## ACTIVITY
Restate the data below word for word, and let no image into your version.

## RECORDS SHOWN
++++++++++

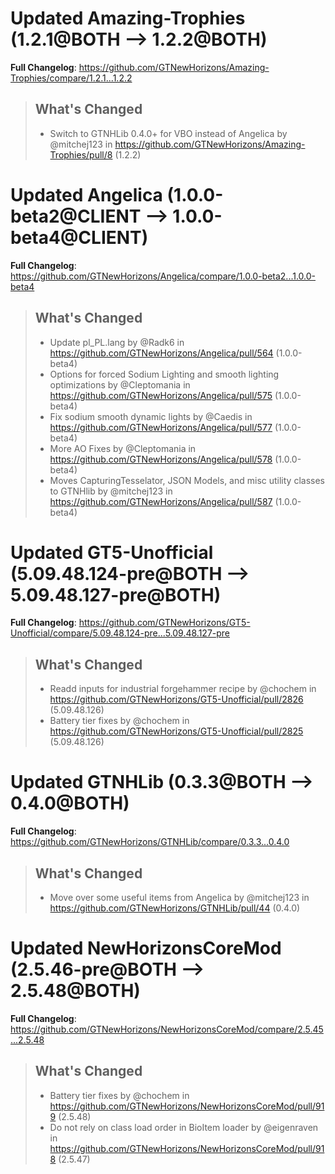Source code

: # Updated Amazing-Trophies (1.2.1@BOTH --> 1.2.2@BOTH)
**Full Changelog**: https://github.com/GTNewHorizons/Amazing-Trophies/compare/1.2.1...1.2.2
>## What's Changed
> * Switch to GTNHLib 0.4.0+ for VBO instead of Angelica by @mitchej123 in https://github.com/GTNewHorizons/Amazing-Trophies/pull/8 (1.2.2)
>

# Updated Angelica (1.0.0-beta2@CLIENT --> 1.0.0-beta4@CLIENT)
**Full Changelog**: https://github.com/GTNewHorizons/Angelica/compare/1.0.0-beta2...1.0.0-beta4
>## What's Changed
> * Update pl_PL.lang by @Radk6 in https://github.com/GTNewHorizons/Angelica/pull/564 (1.0.0-beta4)
> * Options for forced Sodium Lighting and smooth lighting optimizations by @Cleptomania in https://github.com/GTNewHorizons/Angelica/pull/575 (1.0.0-beta4)
> * Fix sodium smooth dynamic lights by @Caedis in https://github.com/GTNewHorizons/Angelica/pull/577 (1.0.0-beta4)
> * More AO Fixes by @Cleptomania in https://github.com/GTNewHorizons/Angelica/pull/578 (1.0.0-beta4)
> * Moves CapturingTesselator, JSON Models, and misc utility classes to GTNHlib by @mitchej123 in https://github.com/GTNewHorizons/Angelica/pull/587 (1.0.0-beta4)
>

# Updated GT5-Unofficial (5.09.48.124-pre@BOTH --> 5.09.48.127-pre@BOTH)
**Full Changelog**: https://github.com/GTNewHorizons/GT5-Unofficial/compare/5.09.48.124-pre...5.09.48.127-pre
>## What's Changed
> * Readd inputs for industrial forgehammer recipe by @chochem in https://github.com/GTNewHorizons/GT5-Unofficial/pull/2826 (5.09.48.126)
> * Battery tier fixes by @chochem in https://github.com/GTNewHorizons/GT5-Unofficial/pull/2825 (5.09.48.126)
>

# Updated GTNHLib (0.3.3@BOTH --> 0.4.0@BOTH)
**Full Changelog**: https://github.com/GTNewHorizons/GTNHLib/compare/0.3.3...0.4.0
>## What's Changed
> * Move over some useful items from Angelica by @mitchej123 in https://github.com/GTNewHorizons/GTNHLib/pull/44 (0.4.0)
>

# Updated NewHorizonsCoreMod (2.5.46-pre@BOTH --> 2.5.48@BOTH)
**Full Changelog**: https://github.com/GTNewHorizons/NewHorizonsCoreMod/compare/2.5.45...2.5.48
>## What's Changed
> * Battery tier fixes by @chochem in https://github.com/GTNewHorizons/NewHorizonsCoreMod/pull/919 (2.5.48)
> * Do not rely on class load order in BioItem loader by @eigenraven in https://github.com/GTNewHorizons/NewHorizonsCoreMod/pull/918 (2.5.47)
>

++++++++++

## EXPECTED ANSWER
Source code

: # Updated Amazing-Trophies (1.2.1@BOTH --> 1.2.2@BOTH)
**Full Changelog**: https://github.com/GTNewHorizons/Amazing-Trophies/compare/1.2.1...1.2.2
>## What's Changed
> * Switch to GTNHLib 0.4.0+ for VBO instead of Angelica by @mitchej123 in https://github.com/GTNewHorizons/Amazing-Trophies/pull/8 (1.2.2)
>

# Updated Angelica (1.0.0-beta2@CLIENT --> 1.0.0-beta4@CLIENT)
**Full Changelog**: https://github.com/GTNewHorizons/Angelica/compare/1.0.0-beta2...1.0.0-beta4
>## What's Changed
> * Update pl_PL.lang by @Radk6 in https://github.com/GTNewHorizons/Angelica/pull/564 (1.0.0-beta4)
> * Options for forced Sodium Lighting and smooth lighting optimizations by @Cleptomania in https://github.com/GTNewHorizons/Angelica/pull/575 (1.0.0-beta4)
> * Fix sodium smooth dynamic lights by @Caedis in https://github.com/GTNewHorizons/Angelica/pull/577 (1.0.0-beta4)
> * More AO Fixes by @Cleptomania in https://github.com/GTNewHorizons/Angelica/pull/578 (1.0.0-beta4)
> * Moves CapturingTesselator, JSON Models, and misc utility classes to GTNHlib by @mitchej123 in https://github.com/GTNewHorizons/Angelica/pull/587 (1.0.0-beta4)
>

# Updated GT5-Unofficial (5.09.48.124-pre@BOTH --> 5.09.48.127-pre@BOTH)
**Full Changelog**: https://github.com/GTNewHorizons/GT5-Unofficial/compare/5.09.48.124-pre...5.09.48.127-pre
>## What's Changed
> * Readd inputs for industrial forgehammer recipe by @chochem in https://github.com/GTNewHorizons/GT5-Unofficial/pull/2826 (5.09.48.126)
> * Battery tier fixes by @chochem in https://github.com/GTNewHorizons/GT5-Unofficial/pull/2825 (5.09.48.126)
>

# Updated GTNHLib (0.3.3@BOTH --> 0.4.0@BOTH)
**Full Changelog**: https://github.com/GTNewHorizons/GTNHLib/compare/0.3.3...0.4.0
>## What's Changed
> * Move over some useful items from Angelica by @mitchej123 in https://github.com/GTNewHorizons/GTNHLib/pull/44 (0.4.0)
>

# Updated NewHorizonsCoreMod (2.5.46-pre@BOTH --> 2.5.48@BOTH)
**Full Changelog**: https://github.com/GTNewHorizons/NewHorizonsCoreMod/compare/2.5.45...2.5.48
>## What's Changed
> * Battery tier fixes by @chochem in https://github.com/GTNewHorizons/NewHorizonsCoreMod/pull/919 (2.5.48)
> * Do not rely on class load order in BioItem loader by @eigenraven in https://github.com/GTNewHorizons/NewHorizonsCoreMod/pull/918 (2.5.47)
>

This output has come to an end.